0

One Should Not Suffer Because Of Lack Of Information About The Show Cause Notice: In Bombay High Court

One should not suffer due to a lack of knowledge regarding the Show Cause Notice. The Show Cause Notice must be notified to the parties, and the parties should not be kept in ignorance about the same. The High Court Of Bombay upheld this through a Learned Bench R. D. DHANUKA & S. M. MODAK, JJ in THE BOMBAY DYEING AND MANUFACTURING COMPANY LIMITED V. DEPUTY COMMISSIONER OF CGST (Writ Petition No.2874 Of 2021).

Facts of the case – The Petitioner filed a response to the Show Cause Notification within four weeks of receiving the notice. The Respondent has not spoken with the Petitioner for a hearing or judgment on the said Show Cause Notice until now. As a result, the Petitioner has filed the Petition.

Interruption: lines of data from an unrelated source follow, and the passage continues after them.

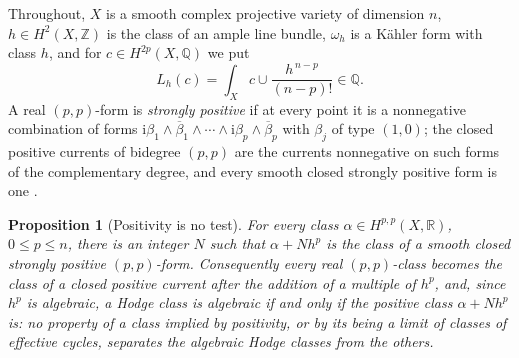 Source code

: \documentclass[11pt,reqno]{amsart}
\theoremstyle{plain}
\newtheorem{proposition}[theorem]{Proposition}
\theoremstyle{definition}
\theoremstyle{remark}
\newcommand{\QQ}{\mathbb{Q}}
\newcommand{\ZZ}{\mathbb{Z}}
\newcommand{\RR}{\mathbb{R}}
\newcommand{\bbar}[1]{\overline{#1}}
\begin{document}
Throughout, $X$ is a smooth complex projective variety of dimension $n$, $h\in
H^{2}(X,\ZZ)$ is the class of an ample line bundle, $\omega_{h}$ is a K\"ahler
form with class $h$, and for $c\in H^{2p}(X,\QQ)$ we put
\[
  L_{h}(c)=\int_{X}c\cup\frac{h^{\,n-p}}{(n-p)!}\in\QQ .
\]
A real $(p,p)$-form is \emph{strongly positive} if at every point it is a
nonnegative combination of forms $\mathrm{i}\beta_{1}\wedge\bbar{\beta}_{1}
\wedge\cdots\wedge\mathrm{i}\beta_{p}\wedge\bbar{\beta}_{p}$ with $\beta_{j}$
of type $(1,0)$; the closed positive currents of bidegree $(p,p)$ are the
currents nonnegative on such forms of the complementary degree, and every
smooth closed strongly positive form is one \cite[Chapter~III]{Dem12}.

\begin{proposition}[Positivity is no test]\label{prop:positivitynotest}
For every class $\alpha\in H^{p,p}(X,\RR)$, $0\le p\le n$, there is an integer
$N$ such that $\alpha+Nh^{p}$ is the class of a smooth closed strongly positive
$(p,p)$-form. Consequently every real $(p,p)$-class becomes the class of a
closed positive current after the addition of a multiple of $h^{p}$, and, since
$h^{p}$ is algebraic, a Hodge class is algebraic if and only if the positive
class $\alpha+Nh^{p}$ is: no property of a class implied by positivity, or by
its being a limit of classes of effective cycles, separates the algebraic Hodge
classes from the others.
\end{proposition}
\end{document}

Mr. Patkar, learned Counsel for the Petitioner, drew the Judge’s attention to the Show Cause Notice as well as the Respondents’ averments, specifically paragraph-5 of the Affidavit-in-Reply dated August 27, 2021. He claims that the Petitioner was never told that the Show Cause Notice was ever stored in the callbook. He argues that after more than 16 years, the Respondent cannot continue with the Show Cause Notice. In support of this argument, experienced Counsel cited the unreported decision in Parle International Ltd. v. Union of India in Writ Petition No.12904 of 2019 dated November 26, 2020.

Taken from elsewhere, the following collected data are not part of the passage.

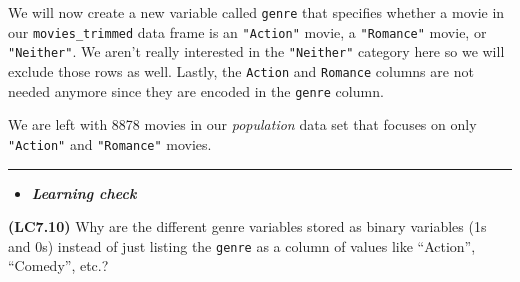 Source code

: \documentclass[]{tufte-book}
\newenvironment{Shaded}{\begin{snugshade}}{\end{snugshade}}
\newcommand{\KeywordTok}[1]{\textcolor[rgb]{0.13,0.29,0.53}{\textbf{{#1}}}}
\newcommand{\DataTypeTok}[1]{\textcolor[rgb]{0.13,0.29,0.53}{{#1}}}
\newcommand{\DecValTok}[1]{\textcolor[rgb]{0.00,0.00,0.81}{{#1}}}
\newcommand{\StringTok}[1]{\textcolor[rgb]{0.31,0.60,0.02}{{#1}}}
\newcommand{\NormalTok}[1]{{#1}}
\let\oldrule=\rule
\renewcommand{\rule}[1]{\oldrule{\linewidth}}
\newenvironment{rmdblock}[1]
  {\begin{shaded*}
  \begin{itemize}
  \renewcommand{\labelitemi}{
    \raisebox{-.7\height}[0pt][0pt]{
    }
  }
  \item
  }
  {
  \end{itemize}
  \end{shaded*}
  }
\newenvironment{learncheck}
  {\begin{rmdblock}{warning}}
  {\end{rmdblock}}
\begin{document}
\begin{Shaded}
\end{Shaded}

We will now create a new variable called \texttt{genre} that specifies
whether a movie in our \texttt{movies\_trimmed} data frame is an
\texttt{"Action"} movie, a \texttt{"Romance"} movie, or
\texttt{"Neither"}. We aren't really interested in the
\texttt{"Neither"} category here so we will exclude those rows as well.
Lastly, the \texttt{Action} and \texttt{Romance} columns are not needed
anymore since they are encoded in the \texttt{genre} column.

\begin{Shaded}
\end{Shaded}

We are left with 8878 movies in our \emph{population} data set that
focuses on only \texttt{"Action"} and \texttt{"Romance"} movies.

\begin{center}\rule{0.5\linewidth}{\linethickness}\end{center}

\begin{learncheck}
\textbf{\emph{Learning check}}
\end{learncheck}

\textbf{(LC7.10)} Why are the different genre variables stored as binary
variables (1s and 0s) instead of just listing the \texttt{genre} as a
column of values like ``Action'', ``Comedy'', etc.?
\end{document}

Mr. Kantharia, learned Counsel for the Revenue, claims that the Respondent’s position is already stated in the affidavit-in-reply submitted by the Respondent. The Petitioner is not entitled to any relief based on those grounds.

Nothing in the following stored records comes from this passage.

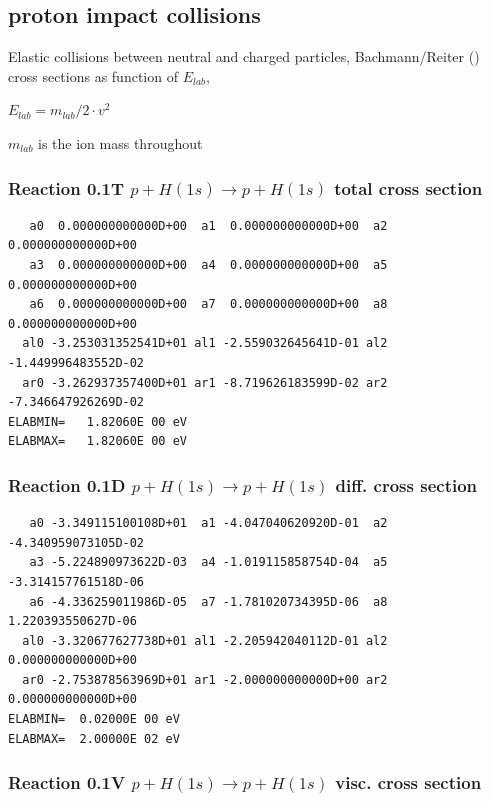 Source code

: \documentclass[12pt,dvips]{article}
\begin{document}
\subsection{proton impact collisions}\label{sect1.1}
\bigskip
Elastic collisions between neutral and charged particles,
Bachmann/Reiter (\cite{kn:Bachmann})
cross sections as function of $E_{lab}$,

$E_{lab} = m_{lab}/2 \cdot v^2$

$m_{lab}$ is the ion mass throughout

\subsubsection{
Reaction 0.1T $p + H (1s) \rightarrow p + H (1s) $ total cross
section}

\begin{small}\begin{verbatim}
   a0  0.000000000000D+00  a1  0.000000000000D+00  a2  0.000000000000D+00
   a3  0.000000000000D+00  a4  0.000000000000D+00  a5  0.000000000000D+00
   a6  0.000000000000D+00  a7  0.000000000000D+00  a8  0.000000000000D+00
  al0 -3.253031352541D+01 al1 -2.559032645641D-01 al2 -1.449996483552D-02
  ar0 -3.262937357400D+01 ar1 -8.719626183599D-02 ar2 -7.346647926269D-02
ELABMIN=   1.82060E 00 eV
ELABMAX=   1.82060E 00 eV
\end{verbatim}\end{small}



\subsubsection{
Reaction 0.1D    $ p + H (1s) \rightarrow p + H (1s)$  diff. cross
section}


\begin{small}\begin{verbatim}
   a0 -3.349115100108D+01  a1 -4.047040620920D-01  a2 -4.340959073105D-02
   a3 -5.224890973622D-03  a4 -1.019115858754D-04  a5 -3.314157761518D-06
   a6 -4.336259011986D-05  a7 -1.781020734395D-06  a8  1.220393550627D-06
  al0 -3.320677627738D+01 al1 -2.205942040112D-01 al2  0.000000000000D+00
  ar0 -2.753878563969D+01 ar1 -2.000000000000D+00 ar2  0.000000000000D+00
ELABMIN=  0.02000E 00 eV
ELABMAX=  2.00000E 02 eV
\end{verbatim}\end{small}


\subsubsection{
Reaction 0.1V    $p + H (1s) \rightarrow p + H (1s)$ visc. cross section
}
\end{document}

In Parle International Ltd (supra), this Court dealt with a similar circumstance in which the Show Cause Notice was decided 13 years after it was issued. After considering the judgments in the cases of Saghavi Reconditioners Private Limited V. Union of India and Raymond Limited V. Union of India, in which there was a delay of 14 to 17 years in adjudicating the proceedings, this Court held that if the Revenue keeps the show-cause notice in the callbook, it must notify the parties. It serves two purposes – (1) It informs the party that the show-cause notice is still active and is only being held in abeyance, and it reports to the party that the show-cause notice is still active and is only being held in abeyance. This allows the party to safeguard the evidence until the show-cause notice is taken up for adjudication. (2) If the statements are kept in the call book, the parties have the opportunity to point out to the Revenue that the reasons for keeping them in the call book are incorrect and that the notices should be adjudicated as soon as possible. As a result, educating the parties about the need to maintain the show-cause notice in the callbook will help to advance the cause of tax administration integrity.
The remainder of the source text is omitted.